== Records to use ==

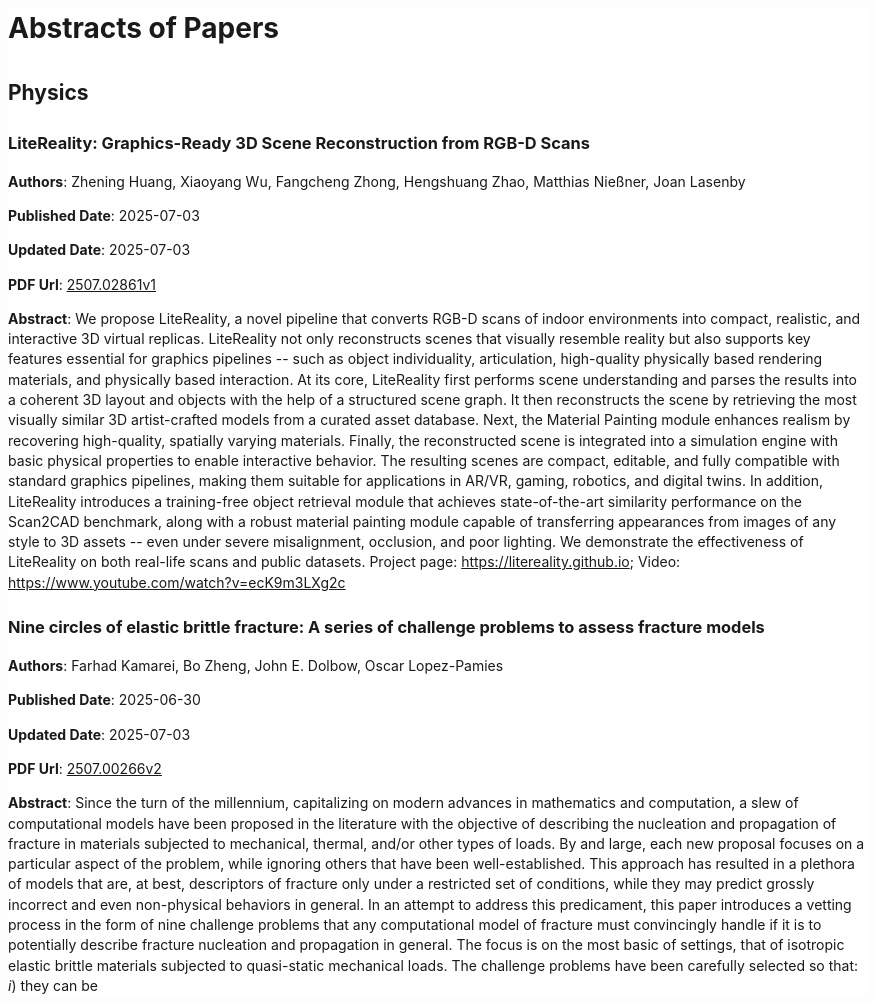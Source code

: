 # Abstracts of Papers

## Physics
### LiteReality: Graphics-Ready 3D Scene Reconstruction from RGB-D Scans
**Authors**: Zhening Huang, Xiaoyang Wu, Fangcheng Zhong, Hengshuang Zhao, Matthias Nießner, Joan Lasenby

**Published Date**: 2025-07-03

**Updated Date**: 2025-07-03

**PDF Url**: [2507.02861v1](http://arxiv.org/pdf/2507.02861v1)

**Abstract**: We propose LiteReality, a novel pipeline that converts RGB-D scans of indoor
environments into compact, realistic, and interactive 3D virtual replicas.
LiteReality not only reconstructs scenes that visually resemble reality but
also supports key features essential for graphics pipelines -- such as object
individuality, articulation, high-quality physically based rendering materials,
and physically based interaction. At its core, LiteReality first performs scene
understanding and parses the results into a coherent 3D layout and objects with
the help of a structured scene graph. It then reconstructs the scene by
retrieving the most visually similar 3D artist-crafted models from a curated
asset database. Next, the Material Painting module enhances realism by
recovering high-quality, spatially varying materials. Finally, the
reconstructed scene is integrated into a simulation engine with basic physical
properties to enable interactive behavior. The resulting scenes are compact,
editable, and fully compatible with standard graphics pipelines, making them
suitable for applications in AR/VR, gaming, robotics, and digital twins. In
addition, LiteReality introduces a training-free object retrieval module that
achieves state-of-the-art similarity performance on the Scan2CAD benchmark,
along with a robust material painting module capable of transferring
appearances from images of any style to 3D assets -- even under severe
misalignment, occlusion, and poor lighting. We demonstrate the effectiveness of
LiteReality on both real-life scans and public datasets. Project page:
https://litereality.github.io; Video:
https://www.youtube.com/watch?v=ecK9m3LXg2c


### Nine circles of elastic brittle fracture: A series of challenge problems to assess fracture models
**Authors**: Farhad Kamarei, Bo Zheng, John E. Dolbow, Oscar Lopez-Pamies

**Published Date**: 2025-06-30

**Updated Date**: 2025-07-03

**PDF Url**: [2507.00266v2](http://arxiv.org/pdf/2507.00266v2)

**Abstract**: Since the turn of the millennium, capitalizing on modern advances in
mathematics and computation, a slew of computational models have been proposed
in the literature with the objective of describing the nucleation and
propagation of fracture in materials subjected to mechanical, thermal, and/or
other types of loads. By and large, each new proposal focuses on a particular
aspect of the problem, while ignoring others that have been well-established.
This approach has resulted in a plethora of models that are, at best,
descriptors of fracture only under a restricted set of conditions, while they
may predict grossly incorrect and even non-physical behaviors in general. In an
attempt to address this predicament, this paper introduces a vetting process in
the form of nine challenge problems that any computational model of fracture
must convincingly handle if it is to potentially describe fracture nucleation
and propagation in general. The focus is on the most basic of settings, that of
isotropic elastic brittle materials subjected to quasi-static mechanical loads.
The challenge problems have been carefully selected so that: $i$) they can be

===

(Problem requirements):
Please show every line above that includes the word "materials".

(Response to this exercise):
individuality, articulation, high-quality physically based rendering materials,
recovering high-quality, spatially varying materials. Finally, the
propagation of fracture in materials subjected to mechanical, thermal, and/or
isotropic elastic brittle materials subjected to quasi-static mechanical loads.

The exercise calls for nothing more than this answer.